Ehrenfest oscillations in the level statistics of chaotic quantum dots

Abstract

We study a crossover from classical to quantum picture in the electron energy statistics in a system with broken time-reversal symmetry. The perturbative and nonperturbative parts of the two level correlation function, $R(\omega)$ are analyzed. We find that in the intermediate region, $\Delta\ll\omega\sim t_E^{-1}\ll t_{erg}^{-1}$, where $t_E$ and $t_{erg}$ are the Ehrenfest and ergodic times, respectively, $R(\omega)$ consists of a series of oscillations with the periods depending on $t_E$, deviating from the universal Wigner-Dyson statistics.
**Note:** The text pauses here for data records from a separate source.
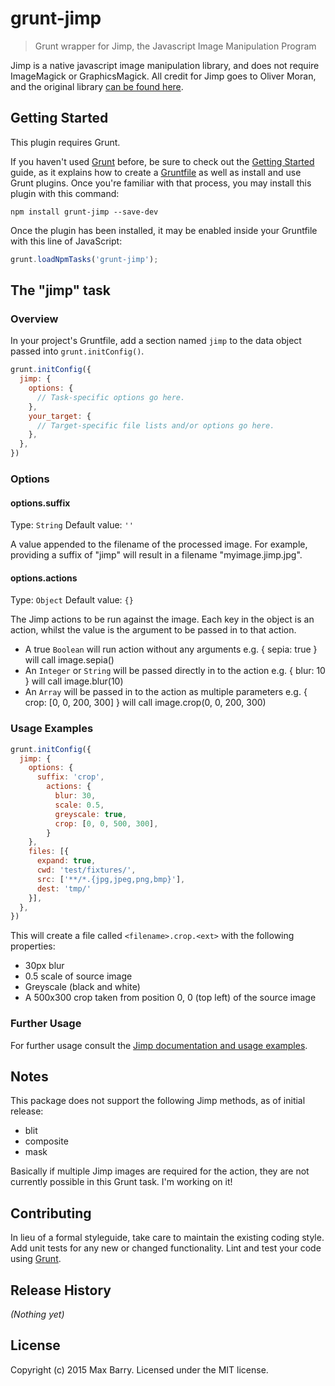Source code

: # grunt-jimp

> Grunt wrapper for Jimp, the Javascript Image Manipulation Program

Jimp is a native javascript image manipulation library, and does not require ImageMagick or GraphicsMagick.
All credit for Jimp goes to Oliver Moran, and the original library [can be found here](https://github.com/oliver-moran/jimp).

## Getting Started
This plugin requires Grunt.

If you haven't used [Grunt](http://gruntjs.com/) before, be sure to check out the [Getting Started](http://gruntjs.com/getting-started) guide, as it explains how to create a [Gruntfile](http://gruntjs.com/sample-gruntfile) as well as install and use Grunt plugins. Once you're familiar with that process, you may install this plugin with this command:

```shell
npm install grunt-jimp --save-dev
```

Once the plugin has been installed, it may be enabled inside your Gruntfile with this line of JavaScript:

```js
grunt.loadNpmTasks('grunt-jimp');
```

## The "jimp" task

### Overview
In your project's Gruntfile, add a section named `jimp` to the data object passed into `grunt.initConfig()`.

```js
grunt.initConfig({
  jimp: {
    options: {
      // Task-specific options go here.
    },
    your_target: {
      // Target-specific file lists and/or options go here.
    },
  },
})
```

### Options

#### options.suffix
Type: `String`
Default value: `''`

A value appended to the filename of the processed image. For example, providing a suffix of "jimp" will result in a filename "myimage.jimp.jpg".

#### options.actions
Type: `Object`
Default value: `{}`

The Jimp actions to be run against the image. Each key in the object is an action, whilst the value is the argument to be passed in to that action.

- A true `Boolean` will run action without any arguments
e.g. { sepia: true } will call image.sepia()
- An `Integer` or `String` will be passed directly in to the action
e.g. { blur: 10 } will call image.blur(10)
- An `Array` will be passed in to the action as multiple parameters
e.g. { crop: [0, 0, 200, 300] } will call image.crop(0, 0, 200, 300)

### Usage Examples

```js
grunt.initConfig({
  jimp: {
    options: {
      suffix: 'crop',
        actions: {
          blur: 30,
          scale: 0.5,
          greyscale: true,
          crop: [0, 0, 500, 300],
        }
    },
    files: [{
      expand: true,
      cwd: 'test/fixtures/',
      src: ['**/*.{jpg,jpeg,png,bmp}'],
      dest: 'tmp/'
    }],
  },
})
```

This will create a file called `<filename>.crop.<ext>` with the following properties:

- 30px blur
- 0.5 scale of source image
- Greyscale (black and white)
- A 500x300 crop taken from position 0, 0 (top left) of the source image

### Further Usage
For further usage consult the [Jimp documentation and usage examples](https://github.com/oliver-moran/jimp#basic-usage).

## Notes
This package does not support the following Jimp methods, as of initial release:

- blit
- composite
- mask

Basically if multiple Jimp images are required for the action, they are not currently possible in this Grunt task. I'm working on it!

## Contributing
In lieu of a formal styleguide, take care to maintain the existing coding style. Add unit tests for any new or changed functionality. Lint and test your code using [Grunt](http://gruntjs.com/).

## Release History
_(Nothing yet)_

## License
Copyright (c) 2015 Max Barry. Licensed under the MIT license.
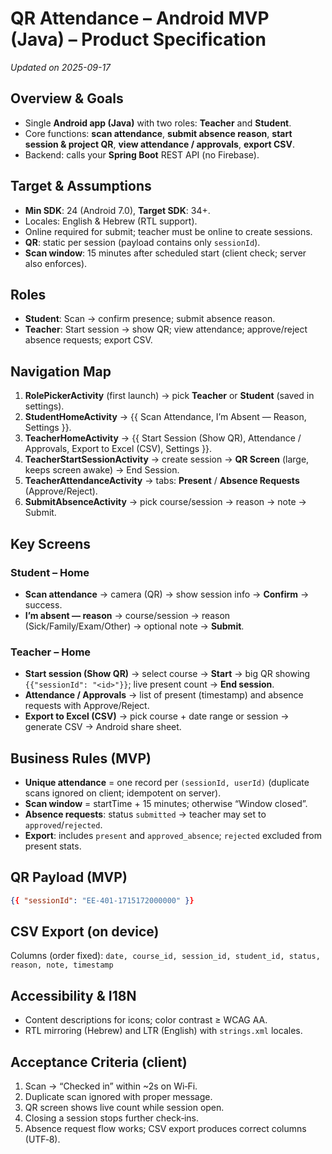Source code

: # QR Attendance – Android MVP (Java) – Product Specification
_Updated on 2025-09-17_

## Overview & Goals
- Single **Android app (Java)** with two roles: **Teacher** and **Student**.
- Core functions: **scan attendance**, **submit absence reason**, **start session & project QR**, **view attendance / approvals**, **export CSV**.
- Backend: calls your **Spring Boot** REST API (no Firebase).

## Target & Assumptions
- **Min SDK**: 24 (Android 7.0), **Target SDK**: 34+.
- Locales: English & Hebrew (RTL support).
- Online required for submit; teacher must be online to create sessions.
- **QR**: static per session (payload contains only `sessionId`).
- **Scan window**: 15 minutes after scheduled start (client check; server also enforces).

## Roles
- **Student**: Scan → confirm presence; submit absence reason.
- **Teacher**: Start session → show QR; view attendance; approve/reject absence requests; export CSV.

## Navigation Map
1. **RolePickerActivity** (first launch) → pick **Teacher** or **Student** (saved in settings).
2. **StudentHomeActivity** → {{ Scan Attendance, I’m Absent — Reason, Settings }}.
3. **TeacherHomeActivity** → {{ Start Session (Show QR), Attendance / Approvals, Export to Excel (CSV), Settings }}.
4. **TeacherStartSessionActivity** → create session → **QR Screen** (large, keeps screen awake) → End Session.
5. **TeacherAttendanceActivity** → tabs: **Present** / **Absence Requests** (Approve/Reject).
6. **SubmitAbsenceActivity** → pick course/session → reason → note → Submit.

## Key Screens
### Student – Home
- **Scan attendance** → camera (QR) → show session info → **Confirm** → success.
- **I’m absent — reason** → course/session → reason (Sick/Family/Exam/Other) → optional note → **Submit**.

### Teacher – Home
- **Start session (Show QR)** → select course → **Start** → big QR showing `{{"sessionId": "<id>"}}`; live present count → **End session**.
- **Attendance / Approvals** → list of present (timestamp) and absence requests with Approve/Reject.
- **Export to Excel (CSV)** → pick course + date range or session → generate CSV → Android share sheet.

## Business Rules (MVP)
- **Unique attendance** = one record per `(sessionId, userId)` (duplicate scans ignored on client; idempotent on server).
- **Scan window** = startTime + 15 minutes; otherwise “Window closed”.
- **Absence requests**: status `submitted` → teacher may set to `approved`/`rejected`.
- **Export**: includes `present` and `approved_absence`; `rejected` excluded from present stats.

## QR Payload (MVP)
```json
{{ "sessionId": "EE-401-1715172000000" }}
```

## CSV Export (on device)
Columns (order fixed):
`date, course_id, session_id, student_id, status, reason, note, timestamp`

## Accessibility & I18N
- Content descriptions for icons; color contrast ≥ WCAG AA.
- RTL mirroring (Hebrew) and LTR (English) with `strings.xml` locales.

## Acceptance Criteria (client)
1. Scan → “Checked in” within ~2s on Wi‑Fi.
2. Duplicate scan ignored with proper message.
3. QR screen shows live count while session open.
4. Closing a session stops further check‑ins.
5. Absence request flow works; CSV export produces correct columns (UTF‑8).
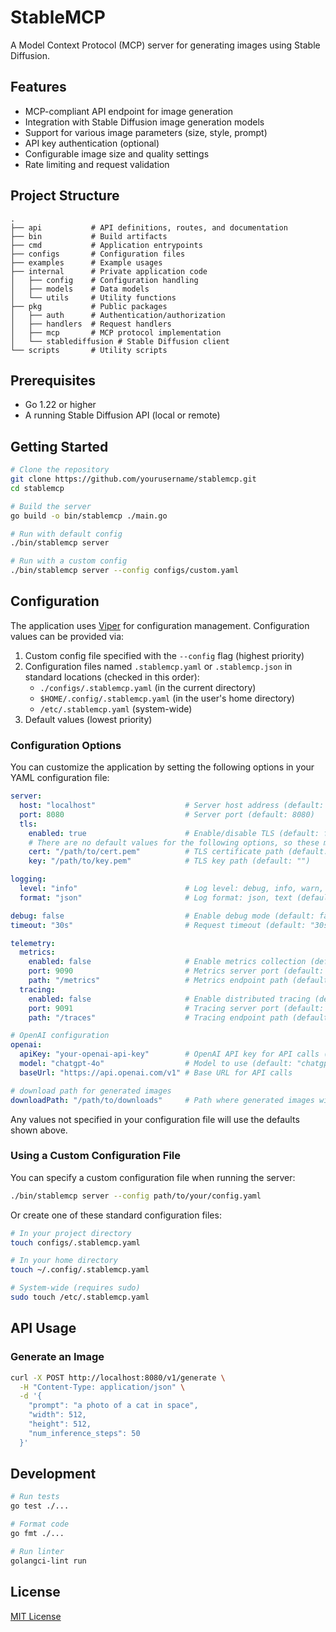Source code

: # StableMCP

A Model Context Protocol (MCP) server for generating images using Stable Diffusion.

## Features

- MCP-compliant API endpoint for image generation
- Integration with Stable Diffusion image generation models
- Support for various image parameters (size, style, prompt)
- API key authentication (optional)
- Configurable image size and quality settings
- Rate limiting and request validation

## Project Structure

```
.
├── api           # API definitions, routes, and documentation
├── bin           # Build artifacts
├── cmd           # Application entrypoints
├── configs       # Configuration files
├── examples      # Example usages
├── internal      # Private application code
│   ├── config    # Configuration handling
│   ├── models    # Data models
│   └── utils     # Utility functions
├── pkg           # Public packages
│   ├── auth      # Authentication/authorization
│   ├── handlers  # Request handlers
│   ├── mcp       # MCP protocol implementation
│   └── stablediffusion # Stable Diffusion client
└── scripts       # Utility scripts
```

## Prerequisites

- Go 1.22 or higher
- A running Stable Diffusion API (local or remote)

## Getting Started

```bash
# Clone the repository
git clone https://github.com/yourusername/stablemcp.git
cd stablemcp

# Build the server
go build -o bin/stablemcp ./main.go

# Run with default config
./bin/stablemcp server

# Run with a custom config
./bin/stablemcp server --config configs/custom.yaml
```

## Configuration

The application uses [Viper](https://github.com/spf13/viper) for configuration management. Configuration values can be provided via:

1. Custom config file specified with the `--config` flag (highest priority)
2. Configuration files named `.stablemcp.yaml` or `.stablemcp.json` in standard locations (checked in this order):
   - `./configs/.stablemcp.yaml` (in the current directory)
   - `$HOME/.config/.stablemcp.yaml` (in the user's home directory)
   - `/etc/.stablemcp.yaml` (system-wide)
3. Default values (lowest priority)

### Configuration Options

You can customize the application by setting the following options in your YAML configuration file:

```yaml
server:
  host: "localhost"                    # Server host address (default: "localhost")
  port: 8080                           # Server port (default: 8080)
  tls:
    enabled: true                      # Enable/disable TLS (default: false)
    # There are no default values for the following options, so these must be set if TLS is enabled
    cert: "/path/to/cert.pem"          # TLS certificate path (default: "")
    key: "/path/to/key.pem"            # TLS key path (default: "")

logging:
  level: "info"                        # Log level: debug, info, warn, error (default: "info")
  format: "json"                       # Log format: json, text (default: "json")

debug: false                           # Enable debug mode (default: false)
timeout: "30s"                         # Request timeout (default: "30s")

telemetry:
  metrics:
    enabled: false                     # Enable metrics collection (default: false)
    port: 9090                         # Metrics server port (default: 9090)
    path: "/metrics"                   # Metrics endpoint path (default: "/metrics")
  tracing:
    enabled: false                     # Enable distributed tracing (default: false)
    port: 9091                         # Tracing server port (default: 9091)
    path: "/traces"                    # Tracing endpoint path (default: "/traces")

# OpenAI configuration
openai:
  apiKey: "your-openai-api-key"        # OpenAI API key for API calls (default: "")
  model: "chatgpt-4o"                  # Model to use (default: "chatgpt-4o")
  baseUrl: "https://api.openai.com/v1" # Base URL for API calls

# download path for generated images
downloadPath: "/path/to/downloads"     # Path where generated images will be saved (default: "~/Downloads")
```

Any values not specified in your configuration file will use the defaults shown above.

### Using a Custom Configuration File

You can specify a custom configuration file when running the server:

```bash
./bin/stablemcp server --config path/to/your/config.yaml
```

Or create one of these standard configuration files:

```bash
# In your project directory
touch configs/.stablemcp.yaml

# In your home directory
touch ~/.config/.stablemcp.yaml

# System-wide (requires sudo)
sudo touch /etc/.stablemcp.yaml
```

## API Usage

### Generate an Image

```bash
curl -X POST http://localhost:8080/v1/generate \
  -H "Content-Type: application/json" \
  -d '{
    "prompt": "a photo of a cat in space",
    "width": 512,
    "height": 512,
    "num_inference_steps": 50
  }'
```

## Development

```bash
# Run tests
go test ./...

# Format code
go fmt ./...

# Run linter
golangci-lint run
```

## License

[MIT License](LICENSE)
These Ehrenfest oscillations have the period dependence as $t_E^{-1}$ in the perturbative part. [For systems with time-reversal symmetry, this oscillation in the perturbative part of $R(\omega)$ was studied in an earlier work (I. L. Aleiner and A. I. Larkin, Phys. Rev. E {\bf 55}, R1243 (1997))]. In the nonperturbative part they have the period dependence as $(\Delta^{-1}+\alpha t_E)^{-1}$ with $\alpha$ a universal numerical factor. The amplitude of the leading order Ehrenfest oscillation in the nonperturbative part is larger than that of the perturbative part.